- Records for this task
:::

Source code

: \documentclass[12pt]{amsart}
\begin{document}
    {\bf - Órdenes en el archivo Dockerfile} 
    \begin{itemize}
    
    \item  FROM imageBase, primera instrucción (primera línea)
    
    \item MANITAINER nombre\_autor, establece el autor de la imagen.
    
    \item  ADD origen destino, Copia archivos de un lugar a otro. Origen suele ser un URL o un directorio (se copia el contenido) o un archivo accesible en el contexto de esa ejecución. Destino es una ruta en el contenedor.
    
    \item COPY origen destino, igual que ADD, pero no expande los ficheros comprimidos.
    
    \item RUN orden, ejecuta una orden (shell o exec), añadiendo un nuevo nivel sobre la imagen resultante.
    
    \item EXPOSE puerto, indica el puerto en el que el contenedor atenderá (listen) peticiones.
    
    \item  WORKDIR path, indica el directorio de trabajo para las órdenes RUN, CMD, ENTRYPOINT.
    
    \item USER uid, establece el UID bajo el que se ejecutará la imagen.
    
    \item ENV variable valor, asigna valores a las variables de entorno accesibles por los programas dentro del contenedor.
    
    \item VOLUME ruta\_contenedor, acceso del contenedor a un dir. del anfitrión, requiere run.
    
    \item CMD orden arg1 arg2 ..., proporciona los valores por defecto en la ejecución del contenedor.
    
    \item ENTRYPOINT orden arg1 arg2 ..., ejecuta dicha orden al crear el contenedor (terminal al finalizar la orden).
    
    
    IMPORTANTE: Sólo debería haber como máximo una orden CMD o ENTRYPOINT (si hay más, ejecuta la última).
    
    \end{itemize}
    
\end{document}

:::

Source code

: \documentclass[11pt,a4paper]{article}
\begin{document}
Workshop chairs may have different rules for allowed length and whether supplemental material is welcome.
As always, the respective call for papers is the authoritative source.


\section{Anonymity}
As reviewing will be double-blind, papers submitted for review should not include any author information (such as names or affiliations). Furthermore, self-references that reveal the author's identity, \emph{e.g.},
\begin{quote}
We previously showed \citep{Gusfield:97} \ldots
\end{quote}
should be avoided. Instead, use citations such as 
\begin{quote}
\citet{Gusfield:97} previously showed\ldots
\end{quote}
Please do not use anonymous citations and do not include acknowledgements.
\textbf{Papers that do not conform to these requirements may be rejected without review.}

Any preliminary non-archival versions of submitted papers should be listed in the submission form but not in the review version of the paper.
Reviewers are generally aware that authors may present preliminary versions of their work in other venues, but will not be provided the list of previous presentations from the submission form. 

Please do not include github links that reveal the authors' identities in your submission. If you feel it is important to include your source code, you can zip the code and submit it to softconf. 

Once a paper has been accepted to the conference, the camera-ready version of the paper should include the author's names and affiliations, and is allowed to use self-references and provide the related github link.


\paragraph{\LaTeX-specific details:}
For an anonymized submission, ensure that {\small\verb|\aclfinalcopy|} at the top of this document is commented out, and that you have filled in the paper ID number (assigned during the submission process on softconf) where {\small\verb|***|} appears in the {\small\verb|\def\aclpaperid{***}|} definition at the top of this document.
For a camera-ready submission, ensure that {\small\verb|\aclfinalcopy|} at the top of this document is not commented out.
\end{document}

:::

- Directions
Among the entries above, copy exactly only the lines starting with the one containing "los ficheros comprimidos." and going through the one containing "ejecutará la imagen.", both ends included.

- Answer
    \item COPY origen destino, igual que ADD, pero no expande los ficheros comprimidos.
    
    \item RUN orden, ejecuta una orden (shell o exec), añadiendo un nuevo nivel sobre la imagen resultante.
    
    \item EXPOSE puerto, indica el puerto en el que el contenedor atenderá (listen) peticiones.
    
    \item  WORKDIR path, indica el directorio de trabajo para las órdenes RUN, CMD, ENTRYPOINT.
    
    \item USER uid, establece el UID bajo el que se ejecutará la imagen.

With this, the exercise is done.